Solar and wind have won the low emissions energy race. Nearly every country has enough solar and wind to generate its required energy. Clean hydrogen, imported from countries with high solar and wind potential such as Australia, is frequently touted as a major player in decarbonization for the highly industrialized countries of East Asia such as Japan and South Korea. It will play a role, but solar and wind are much more important. Some of the proposed export markets for hydrogen energy are largely illusory – and unnecessary.
Hydrogen is versatile and can perform many functions. However, electricity directly from solar and wind is even more versatile and generally much cheaper. Converting solar and wind electricity to hydrogen and back to electricity or motive power is only 20-30% efficient which triples the price of energy.
Clean hydrogen has little potential in the energy sector, but large potential in the chemical sector where hydrogen atoms are needed for production of ammonia, synthetic jet fuel and other chemicals.

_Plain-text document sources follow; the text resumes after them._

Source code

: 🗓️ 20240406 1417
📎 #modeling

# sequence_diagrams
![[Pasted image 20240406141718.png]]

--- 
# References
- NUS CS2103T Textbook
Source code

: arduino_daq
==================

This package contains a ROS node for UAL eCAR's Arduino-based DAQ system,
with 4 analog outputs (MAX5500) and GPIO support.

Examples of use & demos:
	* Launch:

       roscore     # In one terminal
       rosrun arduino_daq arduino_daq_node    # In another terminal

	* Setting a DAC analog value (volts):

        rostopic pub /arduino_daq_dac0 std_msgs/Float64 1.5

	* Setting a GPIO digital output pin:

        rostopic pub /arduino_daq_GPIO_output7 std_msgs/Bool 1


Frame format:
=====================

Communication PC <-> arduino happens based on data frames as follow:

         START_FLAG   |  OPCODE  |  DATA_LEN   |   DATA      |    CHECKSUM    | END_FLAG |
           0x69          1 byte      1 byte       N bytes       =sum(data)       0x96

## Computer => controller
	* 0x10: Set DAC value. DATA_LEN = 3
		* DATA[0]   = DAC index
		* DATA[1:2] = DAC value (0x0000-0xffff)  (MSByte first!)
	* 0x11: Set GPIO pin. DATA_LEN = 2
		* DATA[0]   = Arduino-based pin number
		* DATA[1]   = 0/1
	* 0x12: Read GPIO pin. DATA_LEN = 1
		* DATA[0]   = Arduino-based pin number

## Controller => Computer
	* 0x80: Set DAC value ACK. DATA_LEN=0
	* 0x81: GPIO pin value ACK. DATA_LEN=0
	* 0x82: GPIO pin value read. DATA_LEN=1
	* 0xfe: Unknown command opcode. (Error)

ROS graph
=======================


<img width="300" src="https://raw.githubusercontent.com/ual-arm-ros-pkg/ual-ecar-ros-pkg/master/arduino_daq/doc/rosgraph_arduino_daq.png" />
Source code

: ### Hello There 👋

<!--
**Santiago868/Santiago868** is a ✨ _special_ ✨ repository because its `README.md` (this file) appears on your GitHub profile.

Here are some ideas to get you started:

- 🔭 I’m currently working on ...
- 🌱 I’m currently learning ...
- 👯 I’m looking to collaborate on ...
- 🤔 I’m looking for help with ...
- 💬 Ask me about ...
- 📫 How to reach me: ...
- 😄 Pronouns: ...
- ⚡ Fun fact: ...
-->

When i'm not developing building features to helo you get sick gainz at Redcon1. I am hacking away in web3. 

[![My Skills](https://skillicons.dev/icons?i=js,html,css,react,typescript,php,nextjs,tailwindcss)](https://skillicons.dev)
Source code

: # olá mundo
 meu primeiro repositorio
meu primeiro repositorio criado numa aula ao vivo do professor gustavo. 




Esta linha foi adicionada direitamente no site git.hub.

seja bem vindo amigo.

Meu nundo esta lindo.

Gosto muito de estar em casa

1. The rise and rise of solar and wind
Fossil fuels cause three quarters of global greenhouse gas emissions. Most countries have committed to deep reductions or elimination of greenhouse emissions by mid-century. This necessarily requires elimination of fossil fuels from the global economy.
Solar and wind generators comprise three quarters of global net generation capacity additions over the last five years, and they are by far the leading technologies for displacement of fossil fuels (Figure 1). This is coupled with sustained declines in the price of solar and wind electricity. The market is speaking clearly: solar and wind will do the heavy lifting to drive fossil fuels out of the global economy.

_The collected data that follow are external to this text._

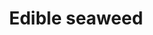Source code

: ---
layout: item
title: Edible seaweed
item-id: 403
datatable: true
id: 403
name: "Edible seaweed"
members: true
lowalch: 0
highalch: 1
examine: "Slightly damp seaweed."
monsters:
  - id: 100
    name: "Rock Crab"
    members: true
    combat_level: 13
    wiki_url: "https://oldschool.runescape.wiki/w/Rock_Crab#Active"
    drops:
      - quantity: "2"
        rarity: 0.015625
    image: "https://oldschool.runescape.wiki/images/0/05/Rock_crab_%28exposed%29.png?7d2f4"
  - id: 494
    name: "Kraken"
    members: true
    combat_level: 291
    wiki_url: "https://oldschool.runescape.wiki/w/Kraken#Kraken"
    drops:
      - quantity: "5"
        rarity: 0.0234375
    image: "https://oldschool.runescape.wiki/images/d/d3/Kraken.png?a4955"
  - id: 1097
    name: "Sea Snake Young"
    members: true
    combat_level: 90
    wiki_url: "https://oldschool.runescape.wiki/w/Sea_Snake_Young"
    drops:
      - quantity: "5"
        rarity: 0.015625
    image: ""
  - id: 1098
    name: "Sea Snake Hatchling"
    members: true
    combat_level: 62
    wiki_url: "https://oldschool.runescape.wiki/w/Sea_Snake_Hatchling"
    drops:
      - quantity: "5"
        rarity: 0.015625
    image: ""
  - id: 1101
    name: "Giant Sea Snake"
    members: true
    combat_level: 149
    wiki_url: "https://oldschool.runescape.wiki/w/Giant_Sea_Snake"
    drops:
      - quantity: "5"
        rarity: 0.015625
    image: "https://oldschool.runescape.wiki/images/thumb/e/e3/Giant_Sea_Snake.png/1200px-Giant_Sea_Snake.png?3f58a"
  - id: 2259
    name: "Dagannoth"
    members: true
    combat_level: 88
    wiki_url: "https://oldschool.runescape.wiki/w/Dagannoth_(Waterbirth_Island)#Level_88"
    drops:
      - quantity: "1-5"
        rarity: 0.0625
    image: "https://oldschool.runescape.wiki/images/thumb/b/bb/Dagannoth.png/1200px-Dagannoth.png?81f00"
  - id: 3185
    name: "Dagannoth"
    members: true
    combat_level: 90
    wiki_url: "https://oldschool.runescape.wiki/w/Dagannoth_(Waterbirth_Island)#Level_90"
    drops:
      - quantity: "1-5"
        rarity: 0.0625
    image: "https://oldschool.runescape.wiki/images/thumb/b/bb/Dagannoth.png/1200px-Dagannoth.png?81f00"
  - id: 4800
    name: "Giant Lobster"
    members: true
    combat_level: 45
    wiki_url: "https://oldschool.runescape.wiki/w/Giant_lobster"
    drops:
      - quantity: "2"
        rarity: 0.015625
    image: "https://oldschool.runescape.wiki/images/7/72/Giant_lobster.png?8a471"
  - id: 5935
    name: "Sand Crab"
    members: true
    combat_level: 15
    wiki_url: "https://oldschool.runescape.wiki/w/Sand_Crab#Active"
    drops:
      - quantity: "2"
        rarity: 0.015625
    image: "https://oldschool.runescape.wiki/images/e/e4/Sand_Crab.png?0589e"
  - id: 5944
    name: "Rock lobster"
    members: true
    combat_level: 127
    wiki_url: "https://oldschool.runescape.wiki/w/Rock_lobster"
    drops:
      - quantity: "1-3"
        rarity: 0.078125
    image: "https://oldschool.runescape.wiki/images/thumb/2/27/Rock_lobster.png/1200px-Rock_lobster.png?2a11b"
  - id: 7799
    name: "Ammonite Crab"
    members: true
    combat_level: 25
    wiki_url: "https://oldschool.runescape.wiki/w/Ammonite_Crab"
    drops:
      - quantity: "2"
        rarity: 0.015625
    image: "https://oldschool.runescape.wiki/images/4/4c/Ammonite_Crab.png?180a6"
  - id: 8297
    name: "Swamp Crab"
    members: true
    combat_level: 55
    wiki_url: "https://oldschool.runescape.wiki/w/Swamp_Crab#Normal"
    drops:
      - quantity: "3"
        rarity: 0.015625
    image: "https://oldschool.runescape.wiki/images/7/7d/Swamp_Crab.png?80188"
---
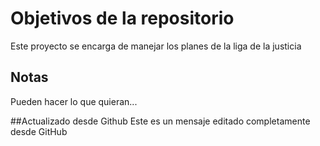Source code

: # Objetivos de la repositorio

Este proyecto se encarga de manejar los planes de la liga de la justicia


## Notas
Pueden hacer lo que quieran...

##Actualizado desde Github
Este es un mensaje editado completamente desde GitHub
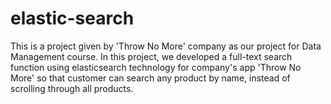 # elastic-search
This is a project given by 'Throw No More' company as our project for Data Management course.
In this project, we developed a full-text search function using elasticsearch technology for company's app 'Throw No More' so that customer can search any product by name, instead of scrolling through all products.

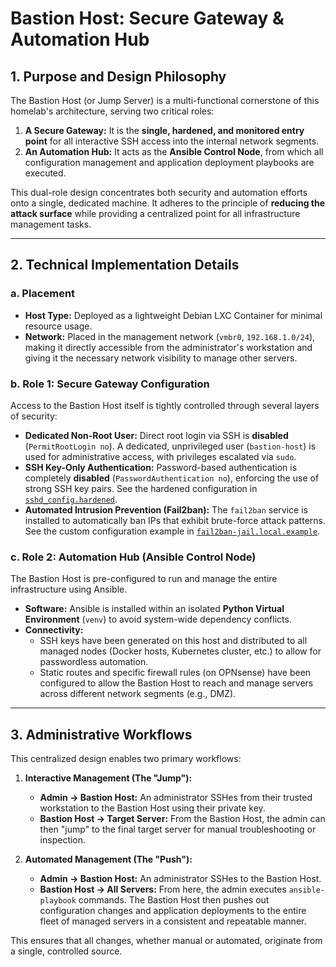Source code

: # Bastion Host: Secure Gateway & Automation Hub

## 1. Purpose and Design Philosophy

The Bastion Host (or Jump Server) is a multi-functional cornerstone of this homelab's architecture, serving two critical roles:

1.  **A Secure Gateway:** It is the **single, hardened, and monitored entry point** for all interactive SSH access into the internal network segments.
2.  **An Automation Hub:** It acts as the **Ansible Control Node**, from which all configuration management and application deployment playbooks are executed.

This dual-role design concentrates both security and automation efforts onto a single, dedicated machine. It adheres to the principle of **reducing the attack surface** while providing a centralized point for all infrastructure management tasks.

---

## 2. Technical Implementation Details

### a. Placement
- **Host Type:** Deployed as a lightweight Debian LXC Container for minimal resource usage.
- **Network:** Placed in the management network (`vmbr0`, `192.168.1.0/24`), making it directly accessible from the administrator's workstation and giving it the necessary network visibility to manage other servers.

### b. Role 1: Secure Gateway Configuration

Access to the Bastion Host itself is tightly controlled through several layers of security:

*   **Dedicated Non-Root User:** Direct root login via SSH is **disabled** (`PermitRootLogin no`). A dedicated, unprivileged user (`bastion-host`) is used for administrative access, with privileges escalated via `sudo`.
*   **SSH Key-Only Authentication:** Password-based authentication is completely **disabled** (`PasswordAuthentication no`), enforcing the use of strong SSH key pairs. See the hardened configuration in [`sshd_config.hardened`](./sshd_config.hardened).
*   **Automated Intrusion Prevention (Fail2ban):** The `fail2ban` service is installed to automatically ban IPs that exhibit brute-force attack patterns. See the custom configuration example in [`fail2ban-jail.local.example`](./fail2ban-jail.local.example).

### c. Role 2: Automation Hub (Ansible Control Node)

The Bastion Host is pre-configured to run and manage the entire infrastructure using Ansible.

*   **Software:** Ansible is installed within an isolated **Python Virtual Environment** (`venv`) to avoid system-wide dependency conflicts.
*   **Connectivity:**
    *   SSH keys have been generated on this host and distributed to all managed nodes (Docker hosts, Kubernetes cluster, etc.) to allow for passwordless automation.
    *   Static routes and specific firewall rules (on OPNsense) have been configured to allow the Bastion Host to reach and manage servers across different network segments (e.g., DMZ).

---

## 3. Administrative Workflows

This centralized design enables two primary workflows:

1.  **Interactive Management (The "Jump"):**
    *   **Admin -> Bastion Host:** An administrator SSHes from their trusted workstation to the Bastion Host using their private key.
    *   **Bastion Host -> Target Server:** From the Bastion Host, the admin can then "jump" to the final target server for manual troubleshooting or inspection.

2.  **Automated Management (The "Push"):**
    *   **Admin -> Bastion Host:** An administrator SSHes to the Bastion Host.
    *   **Bastion Host -> All Servers:** From here, the admin executes `ansible-playbook` commands. The Bastion Host then pushes out configuration changes and application deployments to the entire fleet of managed servers in a consistent and repeatable manner.

This ensures that all changes, whether manual or automated, originate from a single, controlled source.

The potential speed of the transition is illustrated by pathfinder countries. In Australia’s National Electricity Market, the renewable share increased from 16% in 2017 to about 35% in 2022 and is likely to exceed the Government’s target of 82% in 2030.
Excluding China, global coal capacity is shrinking. The corollary is that there will be a rapid shift to solar and wind generation: companies are not building anything much except solar and wind. In developed countries, retiring coal plants are replaced by solar and wind. In developing countries, solar and wind supply most of the future growth in electricity demand. Dramatically increased uptake of solar and wind is likely during the 2020s. Australia is demonstrating that the transition can be quite rapid.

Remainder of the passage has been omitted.